While the hiring process is an exciting time in a company, it is not without its challenges and there is a risk of a poor candidate experience creeping in.

When it comes to hiring new employees quickly, most companies will consider automation and mass candidate marketing.

However, you will notice that your applicants' ratings, either in your surveys or on Glassdoor, will drop as a result.

And why?

Because there is a misconception that good candidate experience and rapid hiring at scale are mutually exclusive.

But that's not true!

During my time at a FAANG company, I doubled the number of employees in EMEA while simultaneously doubling our candidate feedback score.

In this article I will explain how my team and I achieved this. But first a brief definition.

What is the candidate experience?

Candidate experience is the experience candidates have as they go through your hiring process.

It is influenced by factors such as communication, duration, difficulty, quality of conversations and efficiency of the entire process.

Why is the applicant's experience important?

Making the effort to create a positive candidate experience has many benefits:

  1. More new hires
  2. Better quality of applicants
  3. Make better hiring decisions
  4. Save time and resources internally
  5. You create a stronger employer brand.

It can even impact employee engagement and retention, as your employees will be paying attention to how you treat applicants - some of them might even make their own recommendations!

How to create a great candidate experience

Here are my strategies for balancing scale and candidate experience so you don't feel like your company is treating candidates like numbers in a lottery drawing.

When considering the following points, it's important to think about all the touchpoints you will have and how you can best use them to foster relationships between your company and candidates.

Create a clear talent plan

It seems simple and may not be directly related, but it's important to start with a good talent plan, either at the beginning of the quarter, the year, or even after a funding round.

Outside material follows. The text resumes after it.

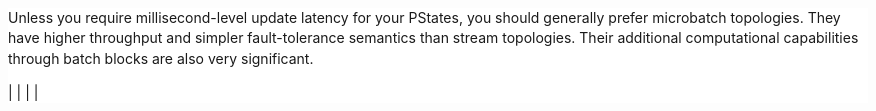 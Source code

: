 Unless you require millisecond-level update latency for your PStates, you should generally prefer microbatch topologies. They have higher throughput and simpler fault-tolerance semantics than stream topologies. Their additional computational capabilities through batch blocks are also very significant.

| |  |  |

Sit down with all of your business leaders and schedule a time to discuss the state of their team and how business goals will impact the resources they need.

In my conversations I always address the following points:

Current competency resources

  • What comes easy to you and what are the strengths of the current team?
  • Who are the superstars, is there a potential candidate on the path to promotion and do we need to add to the team?

Skills gaps

  • What is the team struggling with?
  • What needs to be adjusted, what needs to be developed within the team (possibly in collaboration with the learning and development department)?
  • Who is not providing the desired services and needs to be replaced?

The job descriptions and structured interviews rely on this information being correct.

There is often an urge to reuse old job descriptions, advertisements, and interview questions, but I encourage you to review them and see if they are truly useful for these settings.

It will save you a lot of time if you don't have to constantly revise the job description.

Are we hiring to respond to growth or are we hiring to create growth?

This is a very important distinction. Typically, teams like product, engineering, or support are hired to respond to growth, while commercial teams are there to create growth.

Be sure to speak with management to ensure there is a balance between the two types of hires (revenue-generating tasks should almost always be a priority!).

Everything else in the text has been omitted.